### Materials provided

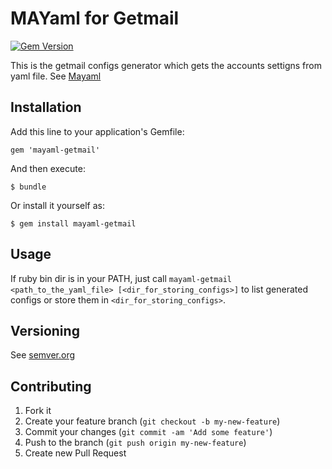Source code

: # MAYaml for Getmail

[![Gem Version](https://badge.fury.io/rb/mayaml-getmail.svg)](http://badge.fury.io/rb/mayaml-getmail)

This is the getmail configs generator which gets the accounts settigns from yaml file. See [Mayaml][mayaml_url]

## Installation

Add this line to your application's Gemfile:

    gem 'mayaml-getmail'

And then execute:

    $ bundle

Or install it yourself as:

    $ gem install mayaml-getmail

## Usage

If ruby bin dir is in your PATH, just call `mayaml-getmail <path_to_the_yaml_file> [<dir_for_storing_configs>]` 
to list generated configs or store them in `<dir_for_storing_configs>`.


## Versioning

See [semver.org][semver]

## Contributing

1. Fork it
2. Create your feature branch (`git checkout -b my-new-feature`)
3. Commit your changes (`git commit -am 'Add some feature'`)
4. Push to the branch (`git push origin my-new-feature`)
5. Create new Pull Request

[semver]: http://semver.org/
[mayaml_url]: https://github.com/skopciewski/mayaml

######

> What is needed:
Return every entry above exactly as written, minus the pictures.

> Answer section:
Source code

: # MAYaml for Getmail

[![Gem Version](https://badge.fury.io/rb/mayaml-getmail.svg)](http://badge.fury.io/rb/mayaml-getmail)

This is the getmail configs generator which gets the accounts settigns from yaml file. See [Mayaml][mayaml_url]

## Installation

Add this line to your application's Gemfile:

    gem 'mayaml-getmail'

And then execute:

    $ bundle

Or install it yourself as:

    $ gem install mayaml-getmail

## Usage

If ruby bin dir is in your PATH, just call `mayaml-getmail <path_to_the_yaml_file> [<dir_for_storing_configs>]` 
to list generated configs or store them in `<dir_for_storing_configs>`.


## Versioning

See [semver.org][semver]

## Contributing

1. Fork it
2. Create your feature branch (`git checkout -b my-new-feature`)
3. Commit your changes (`git commit -am 'Add some feature'`)
4. Push to the branch (`git push origin my-new-feature`)
5. Create new Pull Request

[semver]: http://semver.org/
[mayaml_url]: https://github.com/skopciewski/mayaml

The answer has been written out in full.